If you've watched the news lately, you know that last week a Linux developer has released the first ever native Linux kernel module for Microsoft's exFAT filesystem.Well, that's not great news... that's wonderful news, for all Linux users, as previous implementations of the exFAT filesystem in the Linux kernel were done via FUSE (Filesystem in Userspace).
Originally ported from Android's Linux kernel 3.0, this is the first Linux "non-FUSE" kernel driver that supports both reading and writing for the exFAT filesystem developed by the Microsoft Corporation. In other words, you will be able to read from and write on exFAT partitions inside your Linux-powered box.
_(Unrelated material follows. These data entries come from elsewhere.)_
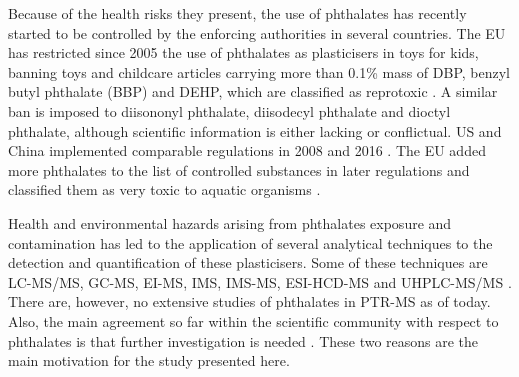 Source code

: %

Because of the health risks they present, the use of phthalates has recently started to be controlled by the enforcing authorities in several countries. The EU has restricted since 2005 the use of phthalates as plasticisers in toys for kids, banning toys and childcare articles carrying more than  0.1\% mass of DBP, %
benzyl butyl phthalate (BBP)  and DEHP, which are classified as reprotoxic  
\cite{Parliament2005}. 
A similar ban is imposed to diisononyl phthalate, diisodecyl phthalate and dioctyl phthalate, although scientific information is either lacking or conflictual.
US and China  implemented comparable regulations in 2008  and 2016 \cite{USban,chinaGB6675}.
%
The EU added more phthalates to the list of controlled substances in later regulations and classified them as very toxic to aquatic organisms \cite{Parliament2008}.


%
%
Health and environmental hazards arising from phthalates exposure and contamination has led to the application of several analytical techniques to the detection and quantification  of these plasticisers.
%
Some of these techniques are
LC-MS/MS, %
GC-MS,  %
EI-MS, %
IMS, IMS-MS, %
ESI-HCD-MS %
and
UHPLC-MS/MS %
 \cite{xu2014determination,net2015reliable,GC-PICI-phthalates,lacko2018dissociation,mzcloudd,michalczuk2019isomer,fan2012determination}.
%
%
%
%
%
There are, however, no extensive studies of phthalates in PTR-MS as of today.
%
Also, the main agreement so far within the scientific community with respect to phthalates is that further investigation is needed \cite{hauser2005phthalates}.
%
These two reasons are the main motivation for the study presented here. 



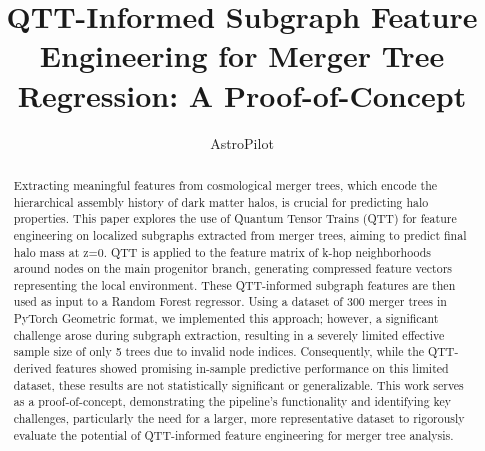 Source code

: \documentclass[twocolumn]{aastex631}
\begin{document}
\title{QTT-Informed Subgraph Feature Engineering for Merger Tree Regression: A Proof-of-Concept}

\author{AstroPilot}

\begin{abstract}
Extracting meaningful features from cosmological merger trees, which encode the hierarchical assembly history of dark matter halos, is crucial for predicting halo properties. This paper explores the use of Quantum Tensor Trains (QTT) for feature engineering on localized subgraphs extracted from merger trees, aiming to predict final halo mass at z=0. QTT is applied to the feature matrix of k-hop neighborhoods around nodes on the main progenitor branch, generating compressed feature vectors representing the local environment. These QTT-informed subgraph features are then used as input to a Random Forest regressor. Using a dataset of 300 merger trees in PyTorch Geometric format, we implemented this approach; however, a significant challenge arose during subgraph extraction, resulting in a severely limited effective sample size of only 5 trees due to invalid node indices. Consequently, while the QTT-derived features showed promising in-sample predictive performance on this limited dataset, these results are not statistically significant or generalizable. This work serves as a proof-of-concept, demonstrating the pipeline's functionality and identifying key challenges, particularly the need for a larger, more representative dataset to rigorously evaluate the potential of QTT-informed feature engineering for merger tree analysis.
\end{abstract}

\end{document}
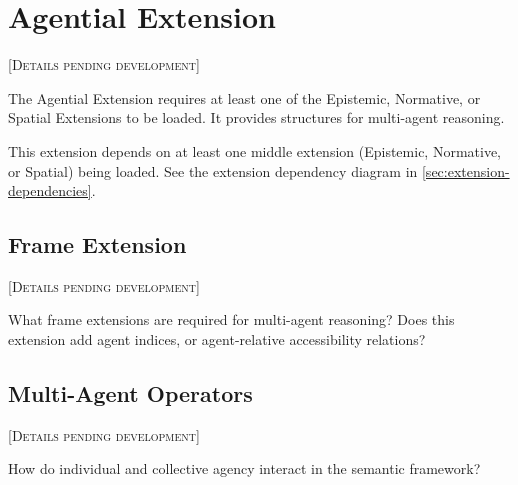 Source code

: \documentclass[../LogosReference.tex]{subfiles}
\begin{document}

\section{Agential Extension}\label{sec:agential}

\textsc{[Details pending development]}

The Agential Extension requires at least one of the Epistemic, Normative, or Spatial Extensions to be loaded.
It provides structures for multi-agent reasoning.

\begin{remark}[Dependency]
This extension depends on at least one middle extension (Epistemic, Normative, or Spatial) being loaded.
See the extension dependency diagram in \cref{sec:extension-dependencies}.
\end{remark}


\subsection{Frame Extension}\label{sec:agential-frame}

\textsc{[Details pending development]}

\begin{question}
What frame extensions are required for multi-agent reasoning? Does this extension add agent indices, or agent-relative accessibility relations?
\end{question}


\subsection{Multi-Agent Operators}\label{sec:agential-operators}

\textsc{[Details pending development]}

\begin{question}
How do individual and collective agency interact in the semantic framework?
\end{question}
\end{document}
At the moment, the exFAT Linux kernel module lives in GitHub and it's updated on a regular basis. It was tested and works against Linux kernel versions 3.8 and 3.9. As Linux kernel 3.10 was just released at the beginning of this month, we strongly believe that the developers will update the exFAT module to support it as well.
Thanks to Patryk Kowalczyk, Arch Linux users can already install this native Linux kernel module for the exFAT filesystem, starting today, in their current installations, using an AUR helper. For more details go here.
To manually install it in any other distro, you need to clone the Git source, enter the directory and execute the make and sudo make install commands, followed by the modprobe exfat_fs command, to manually load the driver, as root.
As an ending note, we would like to remind everyone reading this piece of news that the exFAT (Extended File Allocation Table) file system created by Microsoft is optimized for flash drives. It has a file size limit of 16 EiB (Exbibyte) and a cluster size up to 32 MiB (Mebibyte).